Aujourd’hui la qualité de notre intelligence, de notre instruction et de notre sagesse devrait suffire pour nous conduire à accepter la Réalité comme elle est et non pas comme nous souhaiterions qu’elle soit, car la Nature est infiniment plus sage et plus intelligente que nous. La lucidité de notre intelligence devrait également nous faire comprendre que le Mystère qui imprègne l’Univers n’est pas tant dû à son incompréhensibilité, mais à la petitesse de notre esprit incapable d’en embrasser toutes  les potentialités et les finalités. 

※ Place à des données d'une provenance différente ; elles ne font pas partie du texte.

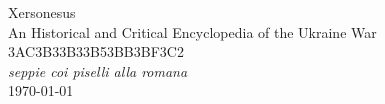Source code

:\documentclass[10pt,a4paper,twoside]{article} %
\begin{document}


\begin{titlepage}



  \centering %
    \vspace*{2cm} %
    {\Huge Xersonesus \\} %
    \vspace{1cm}
    {\Large An Historical and Critical Encyclopedia of the Ukraine War \\} %
    \vspace{2cm}
    {\Large 3AC3B33B33B53BB3BF3C2 \\} %
    {\normalsize \emph{ seppie coi piselli alla romana } \\}
    \vspace{1cm}
    {\today} %
    \vfill %


 \end{titlepage}
\end{document}
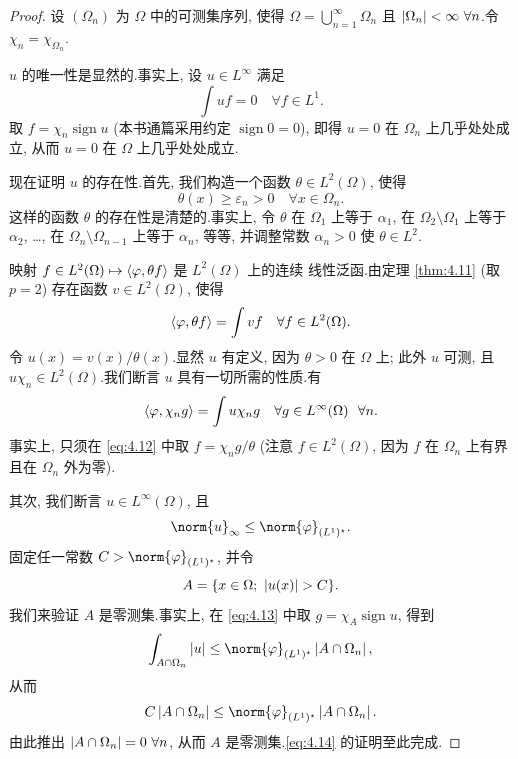 \begin{proof}
设 $(\Omega_n)$ 为 $\Omega$ 中的可测集序列, 使得
$\Omega=\bigcup_{n=1}^\infty\Omega_n$ 且 $\abs{\Omega_n}<\infty\ \forall n$.令
$\chi_n=\chi_{\Omega_n}$.

$u$ 的唯一性是显然的.事实上, 设 $u\in L^\infty$ 满足
\begin{equation*}
\int uf=0\quad\forall f\in L^1.
\end{equation*}
取 $f=\chi_n\operatorname{sign}u$ (本书通篇采用约定 $\operatorname{sign}0=0$),
即得 $u=0$ 在 $\Omega_n$ 上几乎处处成立, 从而 $u=0$ 在 $\Omega$ 上几乎处处成立.

现在证明 $u$ 的存在性.首先, 我们构造一个函数 $\theta\in L^2(\Omega)$, 使得
\begin{equation*}
\theta(x)\ge\varepsilon_n>0\quad\forall x\in\Omega_n.
\end{equation*}
这样的函数 $\theta$ 的存在性是清楚的.事实上, 令 $\theta$ 在 $\Omega_1$ 上等于
$\alpha_1$, 在 $\Omega_2\setminus\Omega_1$ 上等于 $\alpha_2$, …, 在
$\Omega_n\setminus\Omega_{n-1}$ 上等于 $\alpha_n$, 等等, 并调整常数
$\alpha_n>0$ 使 $\theta\in L^2$.

映射 $f\in L^2(\Omega)\mapsto\dual{\varphi}{\theta f}$ 是 $L^2(\Omega)$ 上的连续
线性泛函.由定理  \ref{thm:4.11} (取 $p=2$) 存在函数 $v\in L^2(\Omega)$, 使得
\begin{equation}
\dual{\varphi}{\theta f}=\int vf\quad\forall f\in L^2(\Omega).
\label{eq:4.12}
\end{equation}
令 $u(x)=v(x)/\theta(x)$.显然 $u$ 有定义, 因为 $\theta>0$ 在 $\Omega$ 上; 此外
$u$ 可测, 且 $u\chi_n\in L^2(\Omega)$.我们断言 $u$ 具有一切所需的性质.有
\begin{equation}
\dual{\varphi}{\chi_ng}=\int u\chi_ng\quad\forall g\in L^\infty(\Omega)\ \ \forall n.
\label{eq:4.13}
\end{equation}
事实上, 只须在 \eqref{eq:4.12} 中取 $f=\chi_ng/\theta$ (注意 $f\in L^2(\Omega)$,
因为 $f$ 在 $\Omega_n$ 上有界且在 $\Omega_n$ 外为零).

其次, 我们断言 $u\in L^\infty(\Omega)$, 且
\begin{equation}
\norm{u}_\infty\le\norm{\varphi}_{(L^1)^\star}.
\label{eq:4.14}
\end{equation}
固定任一常数 $C>\norm{\varphi}_{(L^1)^\star}$, 并令
\begin{equation*}
A=\{x\in\Omega;\ \abs{u(x)}>C\}.
\end{equation*}
我们来验证 $A$ 是零测集.事实上, 在 \eqref{eq:4.13} 中取
$g=\chi_A\operatorname{sign}u$, 得到
\begin{equation*}
\int_{A\cap\Omega_n}\abs{u}\le\norm{\varphi}_{(L^1)^\star}\abs{A\cap\Omega_n},
\end{equation*}
从而
\begin{equation*}
C\abs{A\cap\Omega_n}\le\norm{\varphi}_{(L^1)^\star}\abs{A\cap\Omega_n}.
\end{equation*}
由此推出 $\abs{A\cap\Omega_n}=0\ \forall n$, 从而 $A$ 是零测集.\eqref{eq:4.14}
的证明至此完成.


\end{proof}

Pour renforcer davantage notre compréhension du sens et de la valeur de notre existence humaine, ainsi que de la nécessité de notre présence au sein de la Réalité, serait-il insensé d’émettre l’hypothèse que, même si dans l’Univers nous ne sommes probablement pas les seules créatures intelligentes et conscientes, nous sommes cependant et sans aucun doute, des phénomènes spéciaux et des émergences singulières d’esprit, de raison, de conscience, de sensibilité et d’amour voulues et développées expressément par la Nature pour que, en nous et à travers de nous, le Mystère qui l’habite puisse prendre conscience de lui-même, réussir à se voir, s’admirer, s’extasier, se dire, s’adorer, s’aimer dans l’infinie variété et complexité des éléments qui composent son  époustouflante grandeur et la fascinante beauté de sa Réalité? De sorte que nous, les humains, nous serions les instruments à travers lesquels le Mystère Ultime de l’Univers  manifeste et exprime la conscience qu’il a de lui-même.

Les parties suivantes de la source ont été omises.